There was more to it than that. Wilbur watched his brother, their father's namesake, screw up just like the old man had, indulging the same appetites that tore the family apart. Al got all the chances. Wilbur sacrificed to make it happen. And Al was squandering it all.
The fraternal roles stayed pretty much the same until Al left baseball in the late '40s and went to work selling clothes for Roos Atkins in Berkeley and Oakland.
Still, he loved his booze and his women. He always had a dame on his arm and nice clothes on his back.
Meanwhile, Wilbur was taking care of their aging mother, Marie, raising a family in Los Altos, and commuting to the city by train each day to sell those Yellow Pages ads.
A strained relationship, built mainly around holiday dinners and golf, was formed.
In 1971 it all came crashing down when Marie died and left Wilbur in charge of the estate. "Some money was left and Al took it and blew it on booze and gambling," Doug says.
Sometime around 2 or 3 a.m. one morning that year, Al called from Reno, where he'd lost all the money, pleading with Wilbur to wire him some more.
Wilbur would take no more. No one will ever know exactly what words passed over that phone line. Just the result.

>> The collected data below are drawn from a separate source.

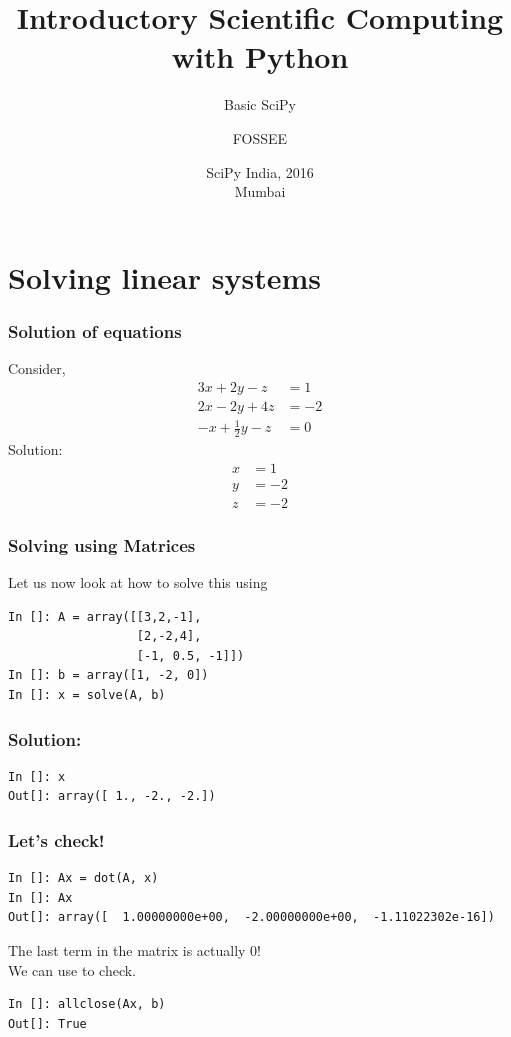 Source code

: \documentclass[14pt,compress]{beamer}
\title[Basic SciPy and Mayavi]{Introductory Scientific Computing with
Python}
\subtitle{Basic SciPy}
\author[Prabhu] {FOSSEE}
\institute[FOSSEE -- IITB] {Department of Aerospace Engineering\\IIT Bombay}
\date[] {SciPy India, 2016\\
Mumbai
}
\newcounter{time}
\newcommand{\inctime}[1]{\addtocounter{time}{#1}{\tiny \thetime\ m}}
\newcommand{\kwrd}[1]{ \texttt{\textbf{\color{blue}{#1}}}  }
\begin{document}
\begin{frame}
  \maketitle
\end{frame}


\section{Solving linear systems}

\begin{frame}[fragile]
\frametitle{Solution of equations}
Consider,
  \begin{align*}
    3x + 2y - z  & = 1 \\
    2x - 2y + 4z  & = -2 \\
    -x + \frac{1}{2}y -z & = 0
  \end{align*}
Solution:
  \begin{align*}
    x & = 1 \\
    y & = -2 \\
    z & = -2
  \end{align*}
\end{frame}

\begin{frame}[fragile]
\frametitle{Solving using Matrices}
Let us now look at how to solve this using \kwrd{matrices}
  \begin{lstlisting}
In []: A = array([[3,2,-1],
                  [2,-2,4],
                  [-1, 0.5, -1]])
In []: b = array([1, -2, 0])
In []: x = solve(A, b)
  \end{lstlisting}
\end{frame}

\begin{frame}[fragile]
\frametitle{Solution:}
\begin{lstlisting}
In []: x
Out[]: array([ 1., -2., -2.])
\end{lstlisting}
\end{frame}

\begin{frame}[fragile]
\frametitle{Let's check!}
\begin{small}
\begin{lstlisting}
In []: Ax = dot(A, x)
In []: Ax
Out[]: array([  1.00000000e+00,  -2.00000000e+00,  -1.11022302e-16])
\end{lstlisting}
\end{small}
\begin{block}{}
The last term in the matrix is actually \alert{0}!\\
We can use \kwrd{allclose()} to check.
\end{block}
\begin{lstlisting}
In []: allclose(Ax, b)
Out[]: True
\end{lstlisting}
\inctime{10}
\end{frame}
\end{document}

Since I wrote my first column on Al Wright, I've been getting a steady stream of phone calls, e-mails, and regular old mail from good-hearted people wanting to help put Al to rest with dignity.
Richard Beverage, president of the Professional Baseball Players Association of America, has already sent a $300 check to Wilbur's daughter, Virginia Welch, who has power of attorney over Wilbur's affairs.

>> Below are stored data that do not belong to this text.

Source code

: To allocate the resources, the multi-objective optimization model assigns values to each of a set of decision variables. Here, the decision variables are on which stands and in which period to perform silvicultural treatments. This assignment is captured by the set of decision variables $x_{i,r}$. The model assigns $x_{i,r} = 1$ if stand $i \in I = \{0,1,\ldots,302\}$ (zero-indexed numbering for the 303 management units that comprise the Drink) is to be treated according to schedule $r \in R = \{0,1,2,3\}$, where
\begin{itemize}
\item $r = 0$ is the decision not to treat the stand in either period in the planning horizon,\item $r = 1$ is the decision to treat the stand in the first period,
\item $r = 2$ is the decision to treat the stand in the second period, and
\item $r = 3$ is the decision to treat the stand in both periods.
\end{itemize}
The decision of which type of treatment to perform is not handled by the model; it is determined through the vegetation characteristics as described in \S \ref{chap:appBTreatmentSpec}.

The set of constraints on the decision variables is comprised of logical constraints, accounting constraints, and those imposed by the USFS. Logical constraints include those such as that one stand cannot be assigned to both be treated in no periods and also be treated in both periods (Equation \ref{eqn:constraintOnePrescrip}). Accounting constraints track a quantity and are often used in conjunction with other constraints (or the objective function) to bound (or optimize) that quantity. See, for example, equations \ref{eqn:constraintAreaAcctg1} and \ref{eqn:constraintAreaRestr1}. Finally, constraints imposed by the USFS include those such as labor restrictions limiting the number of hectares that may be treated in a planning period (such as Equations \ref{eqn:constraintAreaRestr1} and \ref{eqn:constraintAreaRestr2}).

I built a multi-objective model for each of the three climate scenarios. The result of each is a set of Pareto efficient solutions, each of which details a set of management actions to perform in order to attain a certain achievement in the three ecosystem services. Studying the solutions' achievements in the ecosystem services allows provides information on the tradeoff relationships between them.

A group of old Seals and other PCL players, called the Dante Benedetti Baseball Foundation, got Welch's address, and are sending her a $100 check.
SF Weekly is going to send along a check too, for $350.
I talked to Doug and he says the money is welcome and appreciated. The Wright family isn't rich and could use the help paying for a nice headstone commemorating Al's baseball career. Doug said it'd be OK to publish his sister's address, if anyone else wants to send checks or money orders to help with the early February memorial service: Virginia Welch, 64 East 900 South, Orem, Utah 84058.
But Doug and I realized what's missing most is memories and anecdotes about Al's ball career and his life afterward. The family has a 30-year gap to fill in. So Doug also said it'd be OK to publish his phone number for anyone to call. The family will take your stories and weave them into readings for the memorial service. Call Doug Wright at (801) 226-5344.
Al didn't provide a very decent coda on his ball career: He was fired for getting drunk and ruining his team's chances at the Eastern League championship. The next year, he in-jured his elbow and couldn't turn double plays anymore, so he quit. And he didn't tie his life up in a neat bow like lots of other folks.
So I guess that's what Amason, Larson, Doug and his siblings, Dick Beverage, Dante Benedetti, me, and all the folks who contacted me are after here.
A decent requiem for an old ballplayer.
I Screwed Up
Tail tucked between my legs, ears pasted to the side of my head, I drag my belly across the carpet to admit two mistakes in my Jan. 6 column, "Assholes on the March": One, the loft development I ridiculed as the Mint Monster is not located at 755 Minnesota, as I wrote, but mars the landscape at 755 Tennessee St., as the photo accompanying my column so clearly shows. My deepest apologies to the owners of 755 Minnesota St. Two, the brave and sweet man who took me on my tour of Dogpatch is Robert Anderson, not Bruce Anderson as I reported. Sorry, Rob.